Se alguém pode falar sobre transformações sociais através da tecnologia é Leiqui Uriana, com sua iniciativa de jornalismo comunitário.

"O nosso projeto chama-se Rede de Comunicações Wayuu e é um colectivo de comunicadores sociais colombo-venezuelanos, integrado por diversas organizações e jornalistas independentes, que se dirige a poder informar a comunidade do que acontece no território e atender os desertos informativos que há na Guajira", descreve Leiqui.

No âmbito da pandemia o trabalho da rede foi crucial, uma vez que informavam sobre o que estava a acontecer, geraram uma campanha preventiva para controlar as taxas de contágio no território e explicaram os contributos da medicina tradicional.

O seu empreendimento nasceu no seio das comunidades e consolidou-se nas redes sociais, sobretudo no Facebook, e no ciberespaço.

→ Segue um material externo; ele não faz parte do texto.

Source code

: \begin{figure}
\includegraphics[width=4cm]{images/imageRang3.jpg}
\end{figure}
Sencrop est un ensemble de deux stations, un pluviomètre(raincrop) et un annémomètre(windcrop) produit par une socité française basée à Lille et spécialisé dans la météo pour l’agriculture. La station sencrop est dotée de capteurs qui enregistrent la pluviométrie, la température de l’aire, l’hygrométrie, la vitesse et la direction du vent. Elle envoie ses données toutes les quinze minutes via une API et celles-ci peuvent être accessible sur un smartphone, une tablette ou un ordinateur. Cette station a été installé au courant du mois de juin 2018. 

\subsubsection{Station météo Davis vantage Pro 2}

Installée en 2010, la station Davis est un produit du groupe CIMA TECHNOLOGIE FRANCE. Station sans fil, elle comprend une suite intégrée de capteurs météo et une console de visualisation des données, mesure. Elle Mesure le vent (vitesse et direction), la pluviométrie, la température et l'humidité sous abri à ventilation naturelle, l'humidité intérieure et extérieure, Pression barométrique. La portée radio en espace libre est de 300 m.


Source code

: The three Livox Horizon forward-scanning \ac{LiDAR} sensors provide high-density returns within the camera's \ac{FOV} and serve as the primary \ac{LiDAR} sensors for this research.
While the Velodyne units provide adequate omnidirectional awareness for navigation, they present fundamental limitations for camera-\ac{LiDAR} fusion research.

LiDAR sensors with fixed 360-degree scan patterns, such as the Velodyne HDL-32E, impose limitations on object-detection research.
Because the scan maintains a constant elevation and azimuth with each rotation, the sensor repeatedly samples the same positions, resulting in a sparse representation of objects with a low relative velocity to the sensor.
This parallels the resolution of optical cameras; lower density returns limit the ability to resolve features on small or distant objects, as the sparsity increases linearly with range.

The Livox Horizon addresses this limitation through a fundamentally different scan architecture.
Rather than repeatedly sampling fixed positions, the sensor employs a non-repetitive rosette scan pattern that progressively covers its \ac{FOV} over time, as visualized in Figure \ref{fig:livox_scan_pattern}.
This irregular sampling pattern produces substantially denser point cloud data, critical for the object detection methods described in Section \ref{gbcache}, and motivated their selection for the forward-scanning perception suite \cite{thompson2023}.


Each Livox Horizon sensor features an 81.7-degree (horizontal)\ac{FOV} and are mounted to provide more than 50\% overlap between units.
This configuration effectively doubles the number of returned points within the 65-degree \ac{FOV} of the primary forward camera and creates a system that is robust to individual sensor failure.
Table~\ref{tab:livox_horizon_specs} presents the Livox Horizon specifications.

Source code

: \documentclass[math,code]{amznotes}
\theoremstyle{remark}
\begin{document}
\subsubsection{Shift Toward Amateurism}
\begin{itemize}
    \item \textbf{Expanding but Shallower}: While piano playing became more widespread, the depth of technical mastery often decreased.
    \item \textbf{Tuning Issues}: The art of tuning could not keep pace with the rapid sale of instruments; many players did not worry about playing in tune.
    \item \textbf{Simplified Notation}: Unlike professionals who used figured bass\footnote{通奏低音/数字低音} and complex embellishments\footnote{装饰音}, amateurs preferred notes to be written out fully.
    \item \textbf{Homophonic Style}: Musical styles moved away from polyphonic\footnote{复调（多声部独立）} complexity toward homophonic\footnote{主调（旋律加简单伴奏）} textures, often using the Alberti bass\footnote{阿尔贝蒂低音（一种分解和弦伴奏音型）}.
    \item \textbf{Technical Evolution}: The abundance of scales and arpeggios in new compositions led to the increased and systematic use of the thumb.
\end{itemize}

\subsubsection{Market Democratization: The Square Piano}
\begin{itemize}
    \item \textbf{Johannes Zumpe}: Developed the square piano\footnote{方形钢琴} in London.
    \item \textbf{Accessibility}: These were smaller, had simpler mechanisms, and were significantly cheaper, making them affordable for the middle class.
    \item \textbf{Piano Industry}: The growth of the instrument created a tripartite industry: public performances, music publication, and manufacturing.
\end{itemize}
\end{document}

"O objetivo do Facebook é capacitar as mulheres com ferramentas que as ajudem a fortalecer sua presença digital para que seus negócios e iniciativas cresçam. Quando as mulheres crescem, as comunidades e a economia também crescem", destaca Paula Bárcenas, líder de Diversidade e Inclusão do Facebook para a Região Andina.

"Estamo-nos a preparar para uma nova economia, e as mulheres são a chave para o sucesso e a recuperação pós-pandemia", expressa Silvina Moschini, CEO e fundadora de SheWorks!

Para Leiqui, apesar de a tecnologia ter impulsionado a homogeneização das culturas e das sociedades, as reflexões que tiveram como comunidade levaram a considerar a tecnologia como uma ferramenta que podem utilizar para preservar a memória dos seus povos, fortalecer a identidade cultural e promover os nossos costumes e a mesma cultura entre as gerações mais jovens.

Tendo em conta que muitos wayuu têm presença nas redes sociais, o seu objetivo é gerar conteúdo que ajude a fortalecer a identidade étnica e não a globalizar a identidade de todos os wayuu no ciberespaço.

Há uma década foi complexo iniciar este projeto, ocorreram várias conversas e reuniões sobre o que se queria fazer desde o interior do território para mostrá-lo na plataforma. Ainda, conta Leiqui, lhes custa o uso da tecnologia, mas estão encaminhados a otimizar este tipo de recursos para alcançar novas audiências e massificar seus conteúdos para que mais pessoas conheçam sua realidade, história, território e cultura.

Nestes dez anos realizaram duas versões da sua Escola de Comunicações Wayuu, da qual celebraram duas graduações com 44 jovens formados no processo. Igualmente, iniciaram um laboratório de cinema, Wayuu Lab, com o qual esperam oferecer-lhes a oportunidade e o financiamento aos jovens da comunidade para fazer um curta-metragem.

"A tecnologia é uma aliada poderosa para fortalecer o protagonismo da mulher e derrubbar desigualdades históricas que as impediram de cumprir metas", conclui Paula Bárcenas. E estas empreendedoras colombianas demonstraram como o uso da tecnologia pode impactar positivamente nas suas vidas, nas indústrias e no desenvolvimento das suas comunidades.